On Monday, April 23, Watchlist launched “Every One and Everything Is a Target” The Impact on Children of Attacks on Health Care and Denial of Humanitarian Access in South Sudan at the United Nations Headquarters in New York. The report focuses on attacks and denials of access carried out across South Sudan in 2016 and 2017. Watchlist conducted research for the report in five South Sudanese refugee settlements in northern Uganda in September 2017 and in Juba, South Sudan, in December 2017.
Watchlist found that parties to the conflict, including the Sudan People’s Liberation Army (SPLA) and the Sudan People’s Liberation Army-in Opposition (SPLA-IO) attacked medical facilities and personnel and repeatedly denied humanitarian access throughout South Sudan as tactics of war. Watchlist also found that attacks and denials of access have compounded challenges to children’s health, already exacerbated by years of armed conflict. Millions of South Sudanese are unable to access health care, either due to insecurity, lack of availability due to temporary or permanent closures resultant from attacks, or immobility during the rainy season, which makes many roads impassable.
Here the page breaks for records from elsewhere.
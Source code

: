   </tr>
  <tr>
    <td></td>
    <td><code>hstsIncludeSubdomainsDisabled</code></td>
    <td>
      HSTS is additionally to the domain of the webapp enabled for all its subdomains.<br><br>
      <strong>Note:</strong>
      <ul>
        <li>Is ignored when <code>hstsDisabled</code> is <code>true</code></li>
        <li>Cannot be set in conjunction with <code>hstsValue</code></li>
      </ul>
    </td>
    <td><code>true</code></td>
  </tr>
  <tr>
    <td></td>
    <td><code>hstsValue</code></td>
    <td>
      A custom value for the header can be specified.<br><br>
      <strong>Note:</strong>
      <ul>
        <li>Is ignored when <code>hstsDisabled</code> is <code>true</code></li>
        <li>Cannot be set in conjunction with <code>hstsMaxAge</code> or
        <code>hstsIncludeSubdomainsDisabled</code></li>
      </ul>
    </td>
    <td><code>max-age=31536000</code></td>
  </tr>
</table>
Watchlist makes a number of recommendations in the report, including that Secretary-General Guterres list in the 2018 annual report on children and armed conflict the SPLA and SPLA-IO as responsible for attacks on hospitals, in accordance with Resolution 1998; and that Member States implement policies that render funding for reconstruction and other development projects contingent upon unhindered humanitarian access, removal of bureaucratic impediments, and improved security. With this in mind, Watchlist welcomes the announcement made by the United States on May 8 that it will initiate a comprehensive review of assistance programs to South Sudan, in order to ensure that US assistance does not contribute to or prolong the conflict, or facilitate corruption.
The report is the third in Watchlist’s series of reports focused on attacks on health care. In March 2017 and April 2017 Watchlist launched reports focused respectively on attacks on health care in Afghanistan and Yemen and released updates to these reports in February and March of this year.
Watchlist has conducted advocacy on the report’s findings and recommendations in New York and Washington DC.